[Start of section]
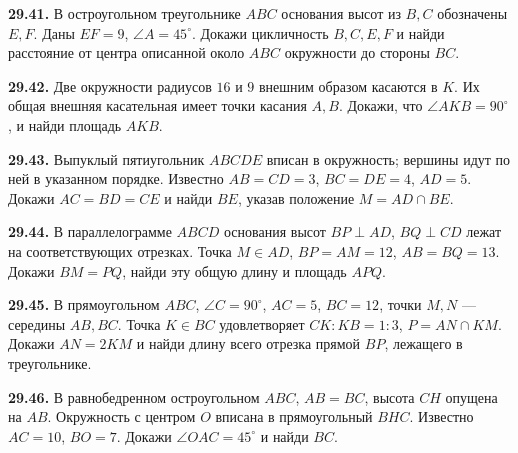 \noindent\begin{minipage}[t]{\linewidth}\textbf{29.41.}\starmark{} В остроугольном треугольнике \(ABC\) основания высот из \(B,C\) обозначены \(E,F\). Даны \(EF=9\), \(\angle A=45^\circ\). Докажи цикличность \(B,C,E,F\) и найди расстояние от центра описанной около \(ABC\) окружности до стороны \(BC\).\par\end{minipage}\par
\noindent\begin{minipage}[t]{\linewidth}\textbf{29.42.}\starmark{} Две окружности радиусов \(16\) и \(9\) внешним образом касаются в \(K\). Их общая внешняя касательная имеет точки касания \(A,B\). Докажи, что \(\angle AKB=90^\circ\), и найди площадь \(AKB\).\par\end{minipage}\par
\noindent\begin{minipage}[t]{\linewidth}\textbf{29.43.}\starmark{} Выпуклый пятиугольник \(ABCDE\) вписан в окружность; вершины идут по ней в указанном порядке. Известно \(AB=CD=3\), \(BC=DE=4\), \(AD=5\). Докажи \(AC=BD=CE\) и найди \(BE\), указав положение \(M=AD\cap BE\).\par\end{minipage}\par
\noindent\begin{minipage}[t]{\linewidth}\textbf{29.44.}\starmark{} В параллелограмме \(ABCD\) основания высот \(BP\perp AD\), \(BQ\perp CD\) лежат на соответствующих отрезках. Точка \(M\in AD\), \(BP=AM=12\), \(AB=BQ=13\). Докажи \(BM=PQ\), найди эту общую длину и площадь \(APQ\).\par\end{minipage}\par
\noindent\begin{minipage}[t]{\linewidth}\textbf{29.45.}\starmark{} В прямоугольном \(ABC\), \(\angle C=90^\circ\), \(AC=5\), \(BC=12\), точки \(M,N\) --- середины \(AB,BC\). Точка \(K\in BC\) удовлетворяет \(CK:KB=1:3\), \(P=AN\cap KM\). Докажи \(AN=2KM\) и найди длину всего отрезка прямой \(BP\), лежащего в треугольнике.\par\end{minipage}\par
\noindent\begin{minipage}[t]{\linewidth}\textbf{29.46.}\starmark{} В равнобедренном остроугольном \(ABC\), \(AB=BC\), высота \(CH\) опущена на \(AB\). Окружность с центром \(O\) вписана в прямоугольный \(BHC\). Известно \(AC=10\), \(BO=7\). Докажи \(\angle OAC=45^\circ\) и найди \(BC\).\par\end{minipage}\par
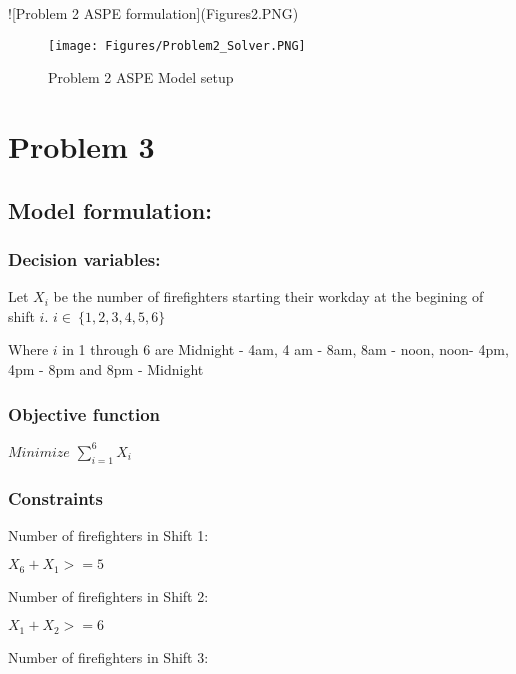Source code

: \documentclass[]{article}
\begin{document}
\begin{landscape}

![Problem 2 ASPE formulation](Figures\Problem2.PNG)

\end{landscape}

\begin{figure}
\centering
\texttt{[image: Figures/Problem2\_Solver.PNG]}
\caption{Problem 2 ASPE Model setup}
\end{figure}

\pagebreak

\section{Problem 3}\label{problem-3}

\subsection{Model formulation:}\label{model-formulation-2}

\subsubsection{Decision variables:}\label{decision-variables-2}

Let \(X_{i}\) be the number of firefighters starting their workday at
the begining of shift \(i\). \(i \in\ \{1,2,3,4,5,6\}\)

Where \(i\) in 1 through 6 are Midnight - 4am, 4 am - 8am, 8am - noon,
noon- 4pm, 4pm - 8pm and 8pm - Midnight

\subsubsection{Objective function}\label{objective-function-2}

\(Minimize\) \(\sum_{i=1}^{6}X_{i}\)

\subsubsection{Constraints}\label{constraints-2}

Number of firefighters in Shift 1:

\(X_{6} + X_{1} >= 5\)

Number of firefighters in Shift 2:

\(X_{1} + X_{2} >= 6\)

Number of firefighters in Shift 3:
\end{document}
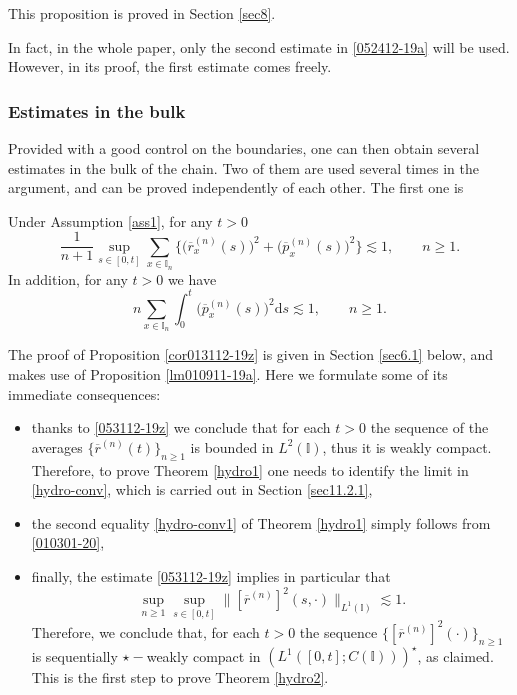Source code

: \documentclass[EJP]{ejpecp} %
\newcommand\T{{\mathbb I}}
\renewcommand{\ge}{\geqslant}
\newcommand{\dd  }{\mathrm{d}}
\renewcommand{\bar}{\overline}
\numberwithin{equation}{section}
\begin{document}
This proposition is proved in Section  
\ref{sec8}.



\begin{remark}
In fact, in the whole paper, only the second estimate in \eqref{052412-19a} will be used. However, in its proof, the first estimate comes freely.
\end{remark}

\subsubsection{Estimates in the bulk} 
Provided with a good control on the boundaries, one can then obtain several estimates in the bulk of the chain. Two of them are used several times in the argument, and can be proved independently of each other. The first one is

\begin{proposition}
\label{cor013112-19z}
Under Assumption \ref{ass1}, for any $t>0$
\begin{equation}
\label{053112-19z}
\frac{1}{n+1}\sup_{s\in[0,t]}\sum_{x\in\T_n}\Big\{\big(\bar r_x^{(n)} (s)\big)^2+\big(\bar
p_x^{(n)}(s)\big)^2\Big\}\lesssim 1,\qquad n\ge1.
\end{equation}
In addition,
for any $t>0$ we have
\begin{equation}
\label{010301-20}
n\sum_{x\in\T_n}\int_0^t \big(\bar
p_x^{(n)}(s)\big)^2\dd s\lesssim 1,\qquad n\ge1.
\end{equation}
\end{proposition} 
The proof of Proposition \ref{cor013112-19z} {is given} in Section
\ref{sec6.1} below, and makes use of Proposition \ref{lm010911-19a}.  Here we formulate some of its immediate consequences: 
\begin{itemize}
\item thanks to \eqref{053112-19z} we conclude  
 that   for each $t>0$ the sequence of the averages $\{\bar
  r^{(n)}(t)\}_{n\ge1}$ is bounded in $L^2(\T)$, thus it is weakly
compact. Therefore, to prove Theorem \ref{hydro1} one needs to identify the limit in \eqref{hydro-conv}, which is carried out in Section
\ref{sec11.2.1},
\item the second equality \eqref{hydro-conv1} of Theorem \ref{hydro1} simply follows from  \eqref{010301-20},
\item finally, the estimate  \eqref{053112-19z}  implies in particular that
\begin{equation}
\label{010203y}
\sup_{n\ge1}\sup_{s\in[0,t]}\big\|[\bar
r^{(n)}]^2 (s,\cdot)\big\|_{L^1(\T)}\lesssim 1.
\end{equation}
Therefore, we conclude that, for each $t>0$ the sequence $\{[\bar r^{(n)}]^2 (\cdot)\}_{n\ge1}$ is sequentially $\star-$weakly
compact in $\left(L^1([0,t];C(\T))\right)^\star$, as claimed. This is the first step to prove Theorem \ref{hydro2}.
\end{itemize}
\end{document}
[End of section]
What to do: In the material, find each line with the word "label" and list it.

Output of the exercise:
\section{Problem 3}\label{problem-3}
\subsection{Model formulation:}\label{model-formulation-2}
\subsubsection{Decision variables:}\label{decision-variables-2}
\subsubsection{Objective function}\label{objective-function-2}
\subsubsection{Constraints}\label{constraints-2}
\label{cor013112-19z}
\label{053112-19z}
\label{010301-20}
\label{010203y}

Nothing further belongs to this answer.